## Directions
Your task is to write out exactly the lines from the line containing "So for the Bernoulli" through the end of the records, inclusive at both ends.

· · ·

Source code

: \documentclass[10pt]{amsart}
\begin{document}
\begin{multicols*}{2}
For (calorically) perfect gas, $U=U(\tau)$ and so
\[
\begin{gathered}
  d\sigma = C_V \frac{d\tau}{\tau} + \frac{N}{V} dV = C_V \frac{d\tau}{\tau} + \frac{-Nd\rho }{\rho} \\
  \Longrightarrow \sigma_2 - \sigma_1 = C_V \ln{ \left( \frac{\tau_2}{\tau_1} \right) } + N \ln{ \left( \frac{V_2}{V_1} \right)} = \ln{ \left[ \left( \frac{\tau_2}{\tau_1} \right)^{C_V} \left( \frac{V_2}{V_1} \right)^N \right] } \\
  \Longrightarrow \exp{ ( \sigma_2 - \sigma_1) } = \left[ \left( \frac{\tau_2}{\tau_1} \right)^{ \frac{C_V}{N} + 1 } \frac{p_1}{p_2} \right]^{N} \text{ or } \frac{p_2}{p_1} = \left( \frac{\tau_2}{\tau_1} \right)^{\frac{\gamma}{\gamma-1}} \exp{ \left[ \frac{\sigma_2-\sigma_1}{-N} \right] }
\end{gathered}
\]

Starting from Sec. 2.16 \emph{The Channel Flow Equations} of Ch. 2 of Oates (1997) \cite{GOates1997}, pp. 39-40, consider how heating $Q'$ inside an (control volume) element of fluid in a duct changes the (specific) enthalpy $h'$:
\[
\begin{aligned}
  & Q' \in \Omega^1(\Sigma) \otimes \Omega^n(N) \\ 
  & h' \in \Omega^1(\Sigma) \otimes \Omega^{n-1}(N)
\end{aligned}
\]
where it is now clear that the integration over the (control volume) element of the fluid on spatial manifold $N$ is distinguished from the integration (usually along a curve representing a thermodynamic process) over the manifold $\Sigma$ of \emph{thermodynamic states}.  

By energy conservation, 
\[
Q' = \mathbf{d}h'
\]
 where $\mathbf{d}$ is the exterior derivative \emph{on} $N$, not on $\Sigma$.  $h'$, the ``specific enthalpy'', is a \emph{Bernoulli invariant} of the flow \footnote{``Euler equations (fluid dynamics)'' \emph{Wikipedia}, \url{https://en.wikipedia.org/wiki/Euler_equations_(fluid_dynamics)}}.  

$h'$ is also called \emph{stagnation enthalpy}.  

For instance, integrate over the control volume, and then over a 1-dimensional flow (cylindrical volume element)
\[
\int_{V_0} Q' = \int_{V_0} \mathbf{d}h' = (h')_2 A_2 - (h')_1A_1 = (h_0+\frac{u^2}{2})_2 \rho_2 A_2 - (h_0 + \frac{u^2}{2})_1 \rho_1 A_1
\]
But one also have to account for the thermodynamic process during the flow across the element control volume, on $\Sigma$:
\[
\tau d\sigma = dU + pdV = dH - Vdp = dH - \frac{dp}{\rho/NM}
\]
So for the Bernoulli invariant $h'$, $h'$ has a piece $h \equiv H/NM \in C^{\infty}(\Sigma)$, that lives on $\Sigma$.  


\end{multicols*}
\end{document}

· · ·

## Answer below
So for the Bernoulli invariant $h'$, $h'$ has a piece $h \equiv H/NM \in C^{\infty}(\Sigma)$, that lives on $\Sigma$.  


\end{multicols*}
\end{document}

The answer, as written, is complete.